What needs to be done:
The required answer is a copy of each line in the entries below that includes "firstName".

[[ Provided entries, beginning ]]

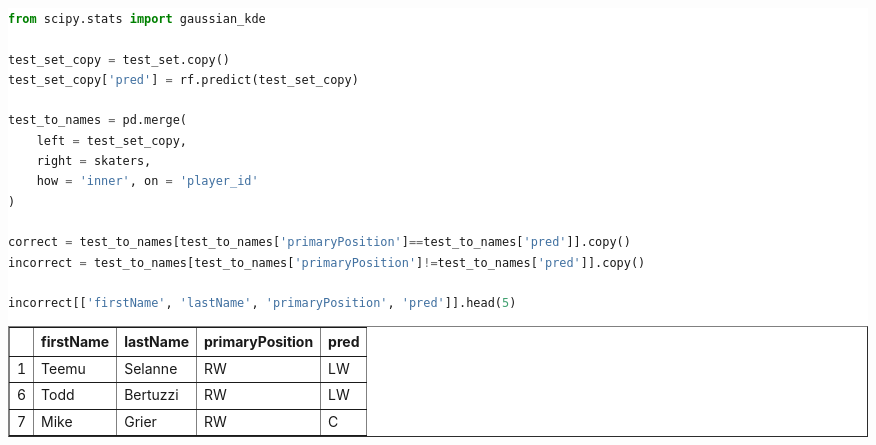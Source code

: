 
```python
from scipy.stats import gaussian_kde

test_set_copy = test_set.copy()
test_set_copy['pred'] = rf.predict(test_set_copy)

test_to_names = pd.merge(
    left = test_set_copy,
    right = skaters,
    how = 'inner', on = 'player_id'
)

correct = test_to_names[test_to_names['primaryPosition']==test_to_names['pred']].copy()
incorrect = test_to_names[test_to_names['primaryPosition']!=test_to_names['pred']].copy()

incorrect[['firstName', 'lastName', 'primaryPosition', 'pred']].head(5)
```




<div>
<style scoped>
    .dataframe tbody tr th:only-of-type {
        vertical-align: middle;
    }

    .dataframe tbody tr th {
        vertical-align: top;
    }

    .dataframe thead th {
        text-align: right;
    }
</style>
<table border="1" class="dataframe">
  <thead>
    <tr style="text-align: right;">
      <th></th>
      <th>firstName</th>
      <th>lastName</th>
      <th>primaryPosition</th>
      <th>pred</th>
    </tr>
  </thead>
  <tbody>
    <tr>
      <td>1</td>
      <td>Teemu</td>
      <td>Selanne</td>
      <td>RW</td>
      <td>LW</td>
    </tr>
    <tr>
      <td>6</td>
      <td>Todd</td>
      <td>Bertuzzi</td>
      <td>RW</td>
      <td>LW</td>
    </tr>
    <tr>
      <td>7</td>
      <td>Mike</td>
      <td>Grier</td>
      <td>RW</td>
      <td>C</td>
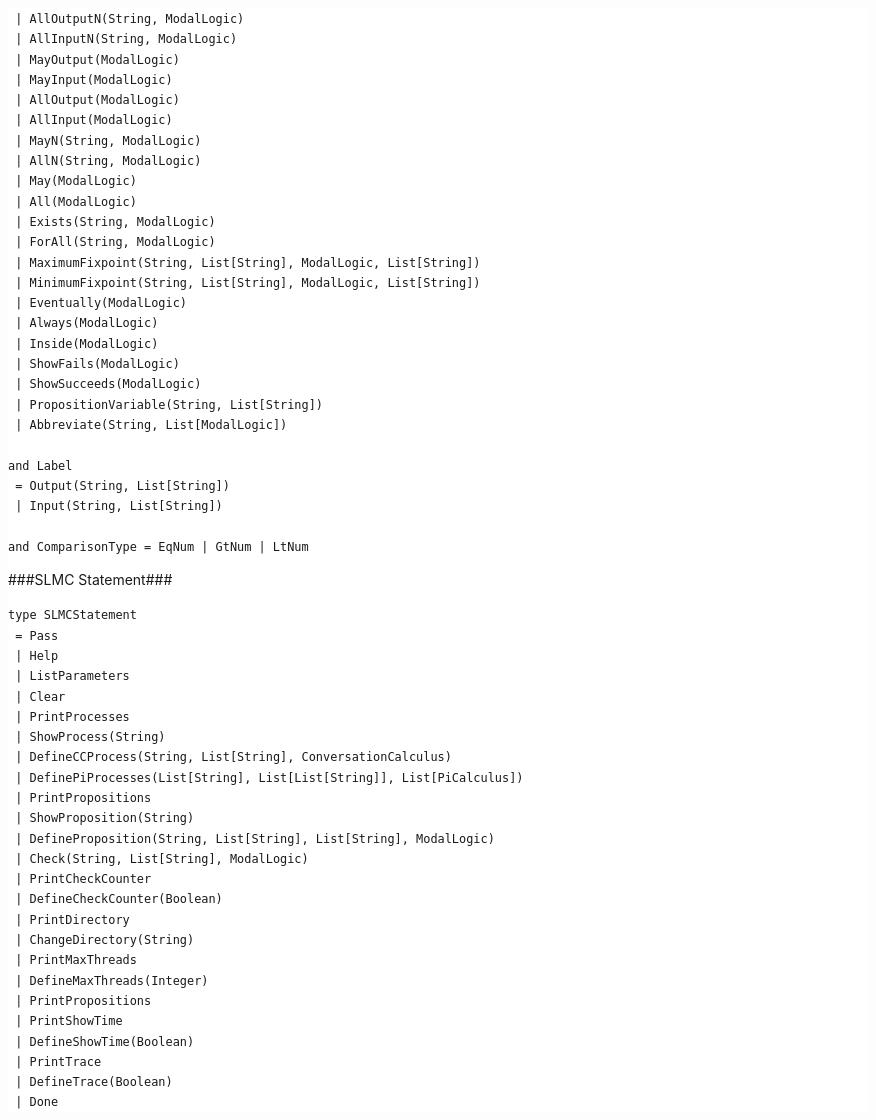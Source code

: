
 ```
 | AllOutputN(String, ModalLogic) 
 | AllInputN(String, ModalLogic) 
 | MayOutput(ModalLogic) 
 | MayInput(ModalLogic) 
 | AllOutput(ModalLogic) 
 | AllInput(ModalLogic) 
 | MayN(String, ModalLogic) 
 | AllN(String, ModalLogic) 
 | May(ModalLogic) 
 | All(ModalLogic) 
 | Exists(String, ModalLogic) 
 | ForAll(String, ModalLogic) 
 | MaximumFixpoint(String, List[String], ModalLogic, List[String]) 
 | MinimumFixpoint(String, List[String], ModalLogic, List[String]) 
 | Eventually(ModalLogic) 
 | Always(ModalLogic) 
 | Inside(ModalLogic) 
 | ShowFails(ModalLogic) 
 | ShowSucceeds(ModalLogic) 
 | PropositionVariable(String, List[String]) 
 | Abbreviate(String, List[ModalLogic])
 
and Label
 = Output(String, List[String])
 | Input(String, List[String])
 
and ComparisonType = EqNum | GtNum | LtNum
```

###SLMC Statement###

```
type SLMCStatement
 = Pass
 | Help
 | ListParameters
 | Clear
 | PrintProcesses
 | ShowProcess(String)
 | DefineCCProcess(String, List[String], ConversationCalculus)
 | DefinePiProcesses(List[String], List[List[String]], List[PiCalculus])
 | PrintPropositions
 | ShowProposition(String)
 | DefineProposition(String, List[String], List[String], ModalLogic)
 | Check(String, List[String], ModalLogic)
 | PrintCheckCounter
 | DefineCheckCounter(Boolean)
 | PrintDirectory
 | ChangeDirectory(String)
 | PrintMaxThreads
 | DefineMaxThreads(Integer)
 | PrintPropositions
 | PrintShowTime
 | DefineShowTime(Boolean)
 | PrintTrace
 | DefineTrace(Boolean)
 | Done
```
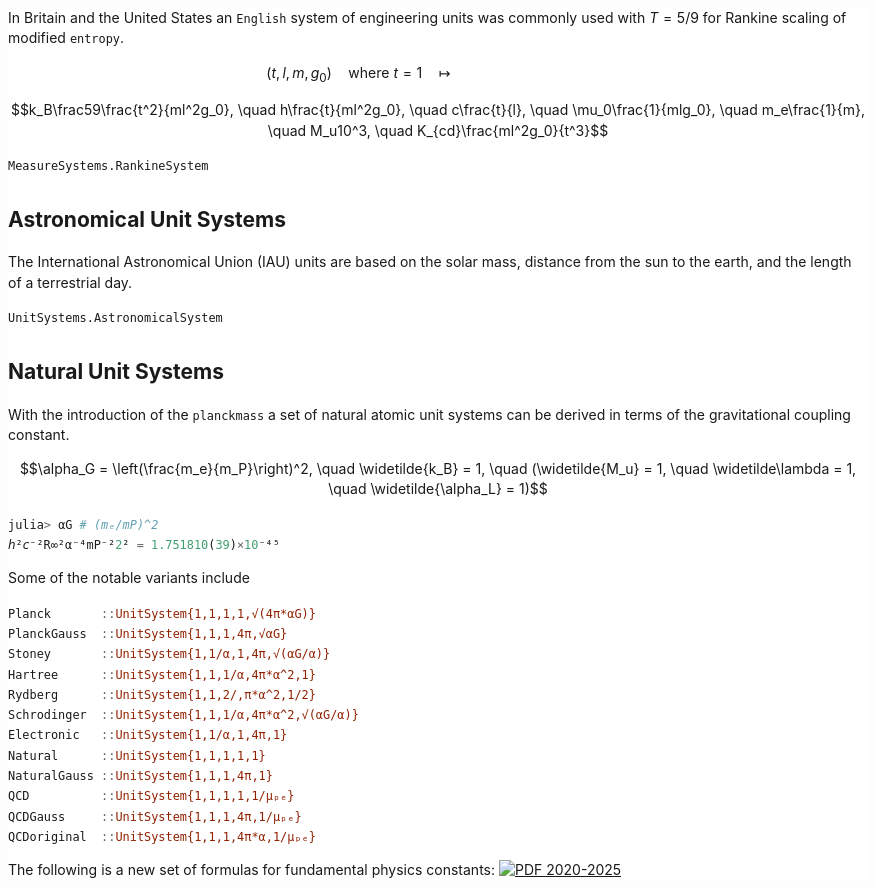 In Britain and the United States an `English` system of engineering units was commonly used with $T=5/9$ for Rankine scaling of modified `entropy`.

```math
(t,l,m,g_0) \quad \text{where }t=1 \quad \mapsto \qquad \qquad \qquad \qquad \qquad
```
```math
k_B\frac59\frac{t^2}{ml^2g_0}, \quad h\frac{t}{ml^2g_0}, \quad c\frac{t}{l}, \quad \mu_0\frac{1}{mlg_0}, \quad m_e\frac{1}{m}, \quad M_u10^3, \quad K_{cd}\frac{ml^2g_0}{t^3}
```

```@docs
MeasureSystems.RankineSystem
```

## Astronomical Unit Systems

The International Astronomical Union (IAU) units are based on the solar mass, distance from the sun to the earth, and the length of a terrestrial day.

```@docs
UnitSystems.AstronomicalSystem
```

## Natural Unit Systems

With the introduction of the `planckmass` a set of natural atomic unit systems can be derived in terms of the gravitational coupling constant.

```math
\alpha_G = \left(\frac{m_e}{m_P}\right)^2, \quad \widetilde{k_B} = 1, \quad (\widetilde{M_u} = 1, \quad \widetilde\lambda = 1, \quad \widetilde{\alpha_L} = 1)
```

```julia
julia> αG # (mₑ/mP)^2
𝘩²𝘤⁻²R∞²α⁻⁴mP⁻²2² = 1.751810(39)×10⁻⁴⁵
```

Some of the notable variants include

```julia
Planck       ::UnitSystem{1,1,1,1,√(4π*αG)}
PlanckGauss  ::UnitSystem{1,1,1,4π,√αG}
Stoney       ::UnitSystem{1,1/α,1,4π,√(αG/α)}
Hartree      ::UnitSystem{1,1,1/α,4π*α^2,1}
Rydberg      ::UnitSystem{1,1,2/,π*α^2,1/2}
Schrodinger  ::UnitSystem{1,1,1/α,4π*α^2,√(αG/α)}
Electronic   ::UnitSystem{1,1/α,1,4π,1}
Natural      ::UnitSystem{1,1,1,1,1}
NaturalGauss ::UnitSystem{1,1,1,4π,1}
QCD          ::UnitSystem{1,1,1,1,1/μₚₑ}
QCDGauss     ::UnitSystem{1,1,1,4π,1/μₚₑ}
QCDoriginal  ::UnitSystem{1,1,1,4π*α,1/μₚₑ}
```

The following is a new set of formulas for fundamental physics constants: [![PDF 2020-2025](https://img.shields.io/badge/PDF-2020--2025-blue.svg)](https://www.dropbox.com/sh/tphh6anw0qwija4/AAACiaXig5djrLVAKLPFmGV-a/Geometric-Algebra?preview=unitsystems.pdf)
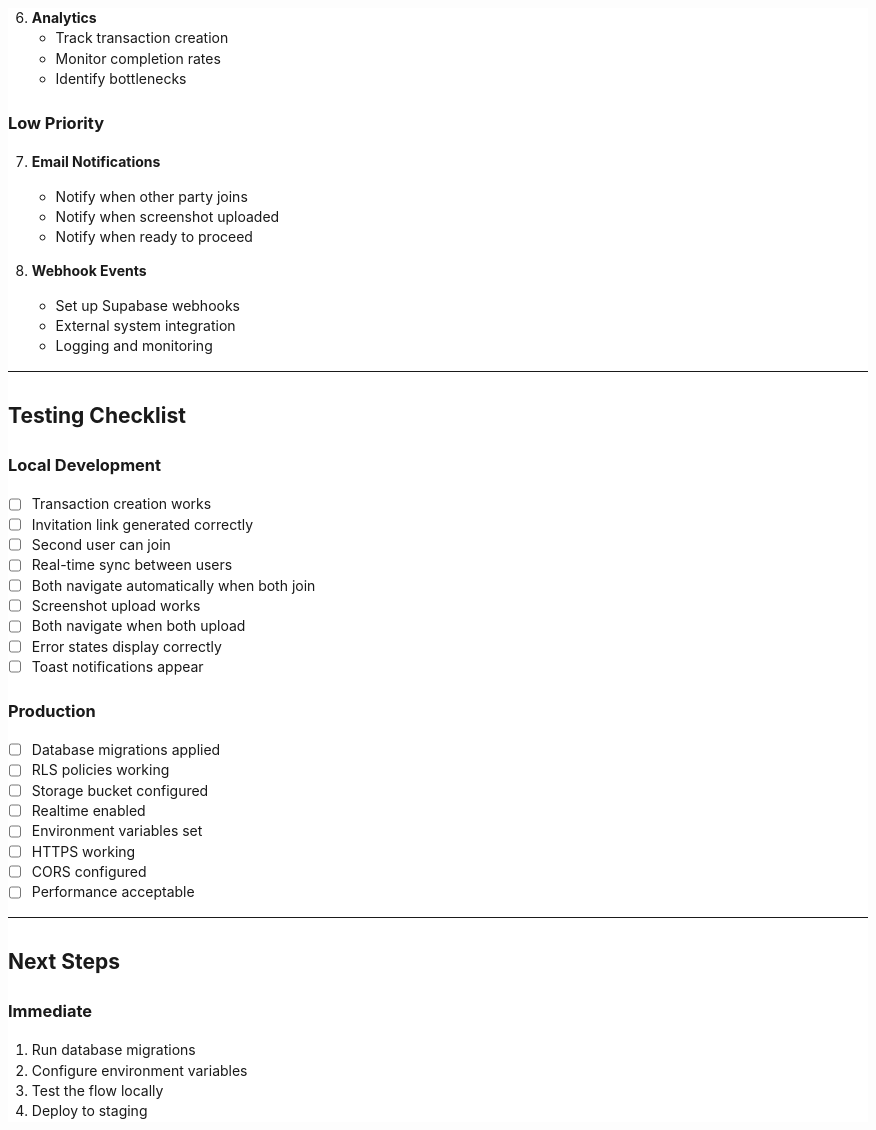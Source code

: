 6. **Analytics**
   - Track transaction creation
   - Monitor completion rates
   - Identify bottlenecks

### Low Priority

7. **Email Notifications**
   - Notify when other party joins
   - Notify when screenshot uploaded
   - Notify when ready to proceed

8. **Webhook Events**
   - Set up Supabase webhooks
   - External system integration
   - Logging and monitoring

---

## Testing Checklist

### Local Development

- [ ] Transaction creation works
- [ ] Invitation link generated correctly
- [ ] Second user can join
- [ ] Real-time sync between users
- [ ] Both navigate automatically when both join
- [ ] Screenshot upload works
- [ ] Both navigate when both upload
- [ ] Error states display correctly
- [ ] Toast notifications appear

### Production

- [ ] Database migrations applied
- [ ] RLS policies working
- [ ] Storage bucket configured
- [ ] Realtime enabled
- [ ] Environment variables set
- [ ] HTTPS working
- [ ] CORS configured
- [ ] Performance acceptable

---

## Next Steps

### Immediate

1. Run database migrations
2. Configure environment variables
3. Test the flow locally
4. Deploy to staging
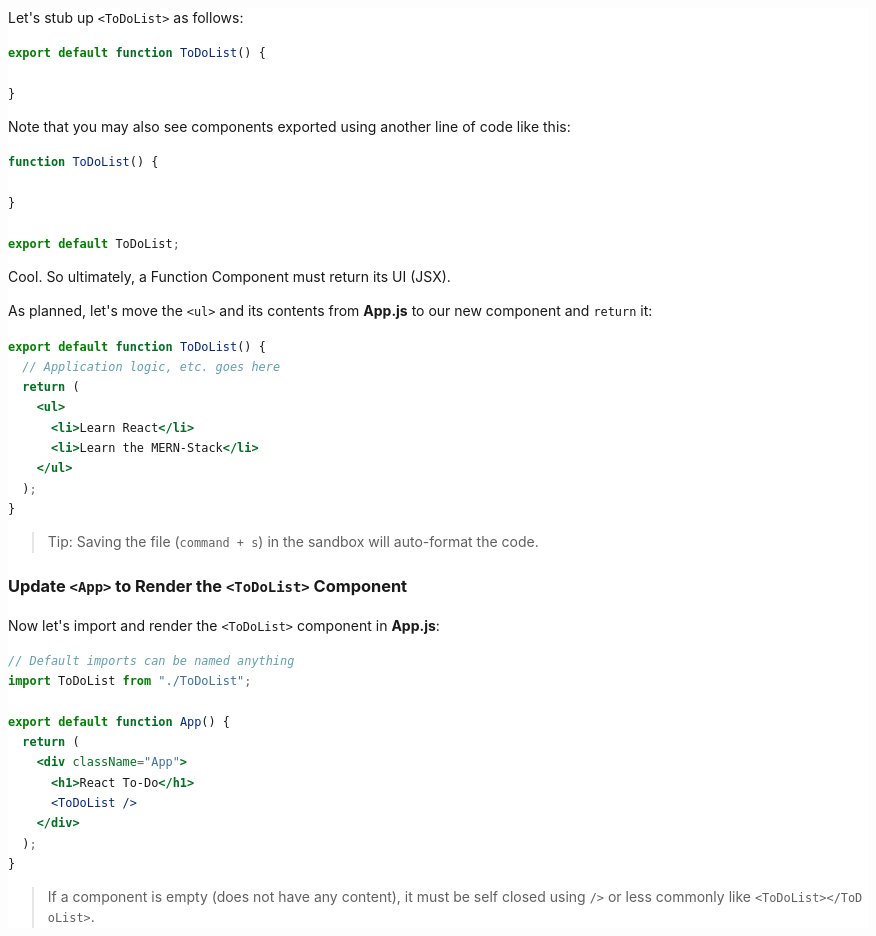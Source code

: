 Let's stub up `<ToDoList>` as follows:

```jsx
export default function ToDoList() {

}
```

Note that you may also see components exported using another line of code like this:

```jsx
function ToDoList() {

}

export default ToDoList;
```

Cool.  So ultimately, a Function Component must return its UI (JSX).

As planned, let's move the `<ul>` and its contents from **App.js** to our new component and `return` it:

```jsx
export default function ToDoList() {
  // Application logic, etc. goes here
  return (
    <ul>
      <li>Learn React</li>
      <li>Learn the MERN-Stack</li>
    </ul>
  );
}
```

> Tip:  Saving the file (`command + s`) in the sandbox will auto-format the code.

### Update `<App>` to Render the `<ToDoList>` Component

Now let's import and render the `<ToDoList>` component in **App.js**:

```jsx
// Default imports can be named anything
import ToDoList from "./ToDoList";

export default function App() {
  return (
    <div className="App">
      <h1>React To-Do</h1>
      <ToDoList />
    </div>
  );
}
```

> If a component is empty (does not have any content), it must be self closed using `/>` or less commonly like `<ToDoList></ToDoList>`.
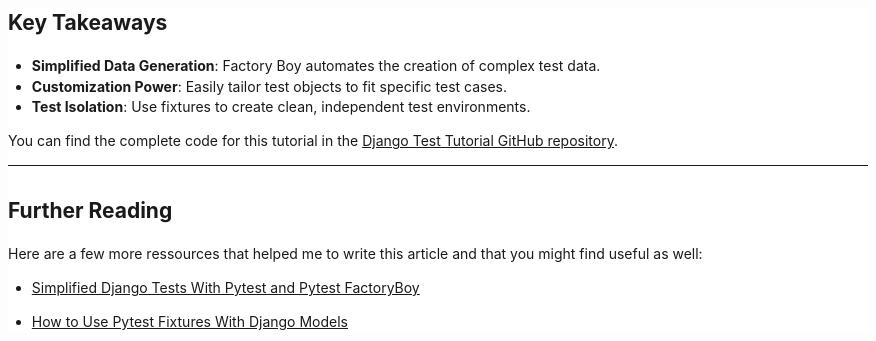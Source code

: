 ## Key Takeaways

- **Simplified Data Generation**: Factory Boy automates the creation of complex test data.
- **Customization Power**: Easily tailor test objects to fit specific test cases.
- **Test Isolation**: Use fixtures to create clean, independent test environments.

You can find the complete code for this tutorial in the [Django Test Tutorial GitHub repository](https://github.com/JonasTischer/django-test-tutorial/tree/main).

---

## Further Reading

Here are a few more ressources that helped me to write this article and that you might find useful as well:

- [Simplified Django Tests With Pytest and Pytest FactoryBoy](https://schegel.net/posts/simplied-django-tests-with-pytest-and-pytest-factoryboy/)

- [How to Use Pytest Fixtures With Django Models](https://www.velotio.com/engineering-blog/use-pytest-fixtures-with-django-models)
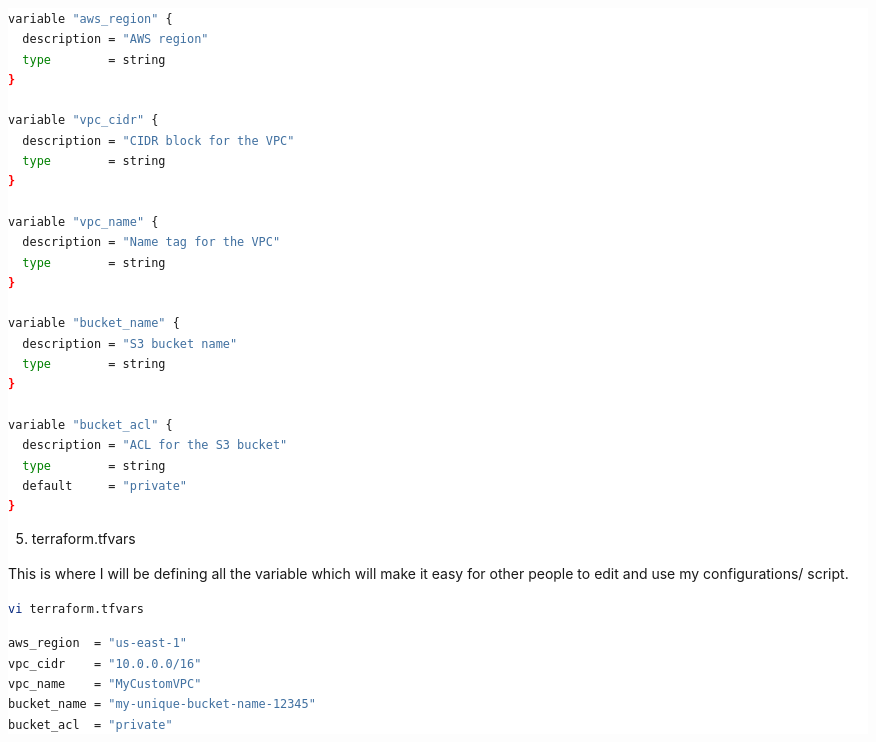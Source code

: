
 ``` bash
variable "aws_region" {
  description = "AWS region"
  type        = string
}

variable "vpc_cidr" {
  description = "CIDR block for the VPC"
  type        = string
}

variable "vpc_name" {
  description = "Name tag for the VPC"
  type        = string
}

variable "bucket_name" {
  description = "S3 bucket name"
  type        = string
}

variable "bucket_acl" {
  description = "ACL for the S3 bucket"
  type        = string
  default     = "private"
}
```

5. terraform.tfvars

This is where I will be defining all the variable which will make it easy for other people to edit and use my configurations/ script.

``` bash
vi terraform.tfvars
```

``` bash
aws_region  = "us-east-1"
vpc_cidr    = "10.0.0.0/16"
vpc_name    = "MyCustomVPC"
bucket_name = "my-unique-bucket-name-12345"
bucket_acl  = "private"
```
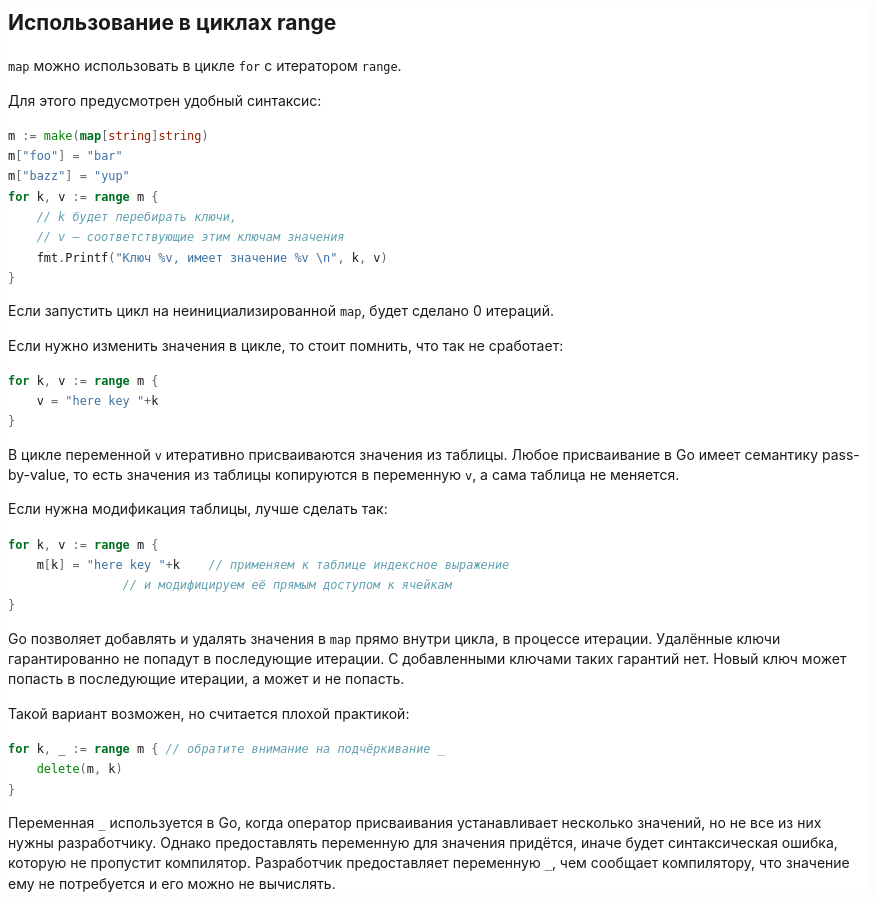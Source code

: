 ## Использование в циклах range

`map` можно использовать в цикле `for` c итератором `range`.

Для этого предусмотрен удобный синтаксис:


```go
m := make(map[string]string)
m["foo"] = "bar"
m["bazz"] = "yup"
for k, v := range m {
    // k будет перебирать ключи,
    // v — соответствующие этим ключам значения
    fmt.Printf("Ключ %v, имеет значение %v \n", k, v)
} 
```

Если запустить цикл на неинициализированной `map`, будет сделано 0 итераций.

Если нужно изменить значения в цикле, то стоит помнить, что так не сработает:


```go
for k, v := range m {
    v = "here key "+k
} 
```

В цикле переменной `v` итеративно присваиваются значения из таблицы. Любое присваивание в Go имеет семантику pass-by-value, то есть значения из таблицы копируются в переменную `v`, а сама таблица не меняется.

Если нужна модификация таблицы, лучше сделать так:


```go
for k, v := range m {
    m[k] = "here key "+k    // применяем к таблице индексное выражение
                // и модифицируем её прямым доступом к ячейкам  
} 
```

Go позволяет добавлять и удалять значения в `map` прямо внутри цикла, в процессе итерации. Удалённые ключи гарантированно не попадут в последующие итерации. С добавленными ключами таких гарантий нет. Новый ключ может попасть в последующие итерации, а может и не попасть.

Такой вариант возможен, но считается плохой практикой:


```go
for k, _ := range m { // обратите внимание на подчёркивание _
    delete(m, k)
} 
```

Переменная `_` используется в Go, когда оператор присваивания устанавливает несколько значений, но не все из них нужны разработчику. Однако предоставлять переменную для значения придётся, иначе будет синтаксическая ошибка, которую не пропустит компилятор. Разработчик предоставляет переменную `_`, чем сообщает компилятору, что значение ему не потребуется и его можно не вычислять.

[[ Provided entries, end ]]

Result of this exercise:
incorrect[['firstName', 'lastName', 'primaryPosition', 'pred']].head(5)
      <th>firstName</th>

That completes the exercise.